Alice falls down the rabbit hole. Milo drives through the tollbooth. Dorothy is swept up in the tornado. Neo takes the red pill. Don’t tell us about another world you’ve imagined, heard about, or created. Rather, tell us about its portal.
The little figures of a "man" and "woman" are instantly recognizable. They are ubiquitous, and we are exposed to them and their representations of gender from our earliest memories. While most people see a door emblazoned with a stick figure as, you know, a place to go to the bathroom (or as a secret entrance to the Ministry of Magic), I see it as a portal to a world of civil rights and self-identification.
In recent years, governments (I'm looking at you, North Carolina) have used bathroom doors as a means to restrict transgender rights and to deny trans people the liberty of self-identification. This isn't new—bathroom doors have been at the forefront of the civil rights movement for decades. Jim Crow laws segregated bathrooms by race from the late 1800s to the 1960s. In the 60s, the bathroom hysteria shifted to a fear of gay men. In the 70s, the lack of women's bathrooms in the workplace became an issue. And with the 80s came the requirement to create bathrooms accessible to those of all abilities. It seems that, regardless of the issue, what symbol and caption is inscribed on a bathroom door can be a tool for exclusion and prejudice or a portal to identity and inclusion.

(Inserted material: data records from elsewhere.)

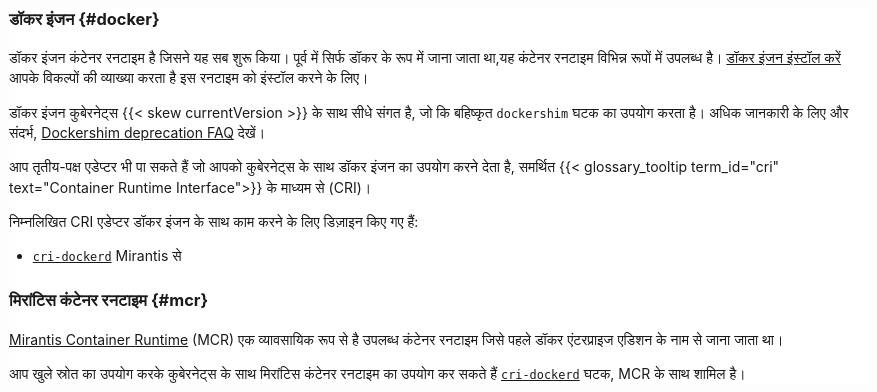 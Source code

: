 ### डॉकर इंजन {#docker}

डॉकर इंजन कंटेनर रनटाइम है जिसने यह सब शुरू किया। पूर्व में सिर्फ डॉकर के रूप में जाना जाता था,यह कंटेनर रनटाइम विभिन्न रूपों में उपलब्ध है। [डॉकर इंजन इंस्टॉल करें](https://docs.docker.com/engine/install/) आपके विकल्पों की व्याख्या करता है
इस रनटाइम को इंस्टॉल करने के लिए।

डॉकर इंजन कुबेरनेट्स {{< skew currentVersion >}} के साथ सीधे संगत है, जो कि बहिष्कृत `dockershim` घटक का उपयोग करता है। अधिक जानकारी के लिए
और संदर्भ, [Dockershim deprecation FAQ](/dockershim) देखें।

आप तृतीय-पक्ष एडेप्टर भी पा सकते हैं जो आपको कुबेरनेट्स के साथ डॉकर इंजन का उपयोग करने देता है, समर्थित {{< glossary_tooltip term_id="cri" text="Container Runtime Interface">}} के माध्यम से
(CRI)।

निम्नलिखित CRI एडेप्टर डॉकर इंजन के साथ काम करने के लिए डिज़ाइन किए गए हैं:

- [`cri-dockerd`](https://github.com/Mirantis/cri-dockerd) Mirantis से

### मिरांटिस कंटेनर रनटाइम {#mcr}

[Mirantis Container Runtime](https://docs.mirantis.com/mcr/20.10/overview.html) (MCR) एक व्यावसायिक रूप से है उपलब्ध कंटेनर रनटाइम जिसे पहले डॉकर एंटरप्राइज एडिशन के नाम से जाना जाता था।

आप खुले स्रोत का उपयोग करके कुबेरनेट्स के साथ मिरांटिस कंटेनर रनटाइम का उपयोग कर सकते हैं [`cri-dockerd`](https://github.com/Mirantis/cri-dockerd) घटक, MCR के साथ शामिल है।
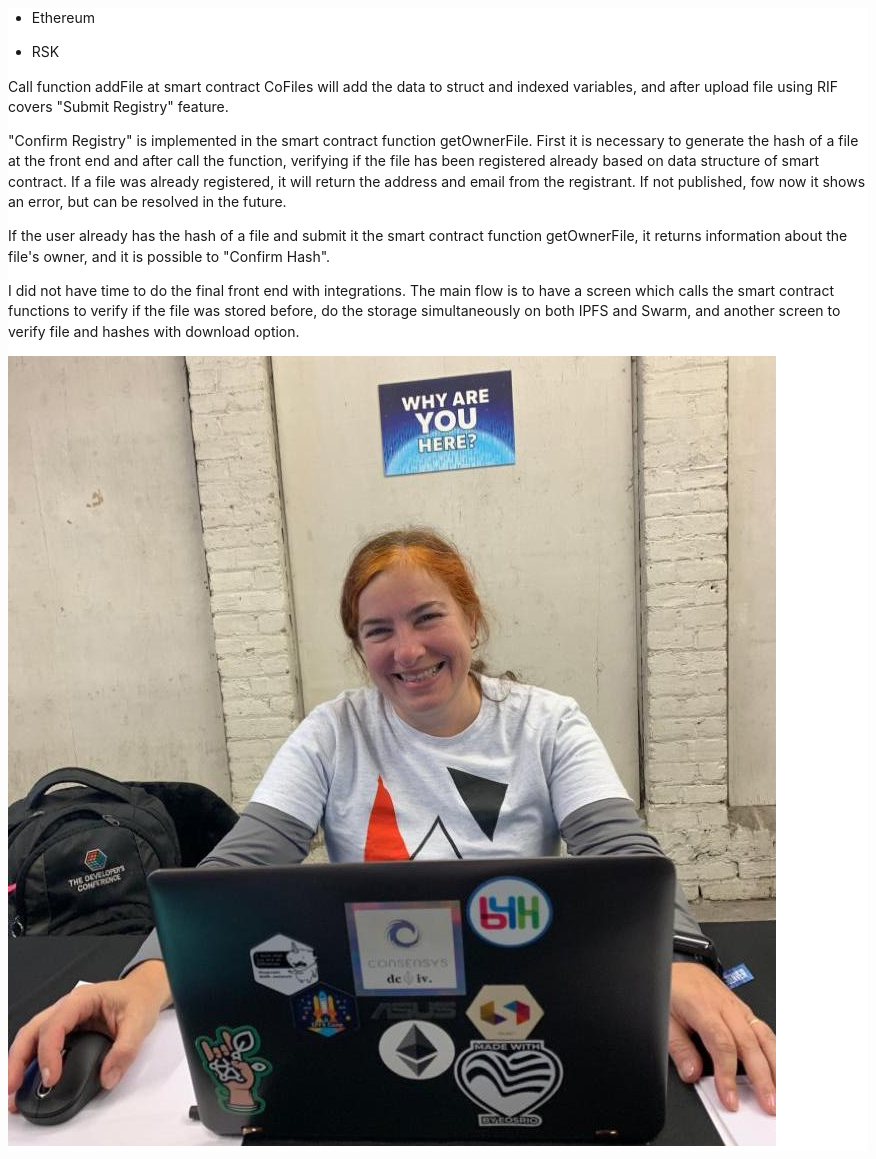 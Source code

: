 * Ethereum

* RSK

Call function addFile at smart contract CoFiles will add the data to struct and indexed variables,  and after upload file using RIF covers "Submit Registry" feature.

"Confirm Registry" is implemented in the smart contract function getOwnerFile. First it is necessary to generate the hash of a file at the front end and after call the function, verifying if the file has been registered already based on data structure of smart contract. If a file was already registered, it will return the address and email from the registrant. If not published, fow now it shows an error, but can be resolved in the future.

If the user already has the hash of a file and submit it the smart contract function getOwnerFile, it returns information about the file's owner, and it is possible to "Confirm Hash".

I did not have time to do the final front end with integrations. The main flow is to have a screen which calls the smart contract functions to verify if the file was stored before, do the storage simultaneously on both IPFS and Swarm, and another screen to verify file and hashes with download option.

![Solange Gueiros hacking at EthDenver 2020](2020-02-16-EthDenver-02.jpg)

My high school was just like many schools in the country. Dotted around campus were several single-occupancy bathrooms that maintained the custom of two discrete genders expressed by little stick figures. Those stick figures showed, for the whole school to see, that only two genders were fully accepted in this community. Of course, that wasn't the intent of the bathroom doors; they were gendered due to unconsciously accepted convention. However, there are more than two genders in the world, and some people cannot, nor should they be forced to, identify with the gender binary.
For me, a bathroom door became more than just a door; it became a portal to activism. As co-president of the Gender and Sexuality Alliance (GSA), I lobbied our school's administration to convert the single-occupancy bathrooms on campus into gender-neutral bathrooms. I argued that even if a nonbinary student never needs to use it, its presence on campus creates a microcosm of what the whole school should be: a world that honors all people, that actively embraces diversity, and that encourages all students to be their authentic selves. The administration accepted the proposal, and now our campus proudly sports several bathroom doors emblazoned with a new sign: All Gender Bathroom. Just walking by one of those signs makes me smile, knowing that I am part of a community that celebrates all of its members.
Our teenage years are a time to create ourselves. Under the pressures and expectations of our families, the media, and our communities, we figure out who we are, what we enjoy, and how we are going to live our lives. Gender identity is a critical part of this process; it is a complex sense of how we define ourselves within the context of gender roles, society, and our bodies. Bathroom doors are the most obvious way that we literally put ourselves into society's boxes. An inclusive bathroom door, a bathroom door that you know will let you in, is a portal to a world in which we are all welcome.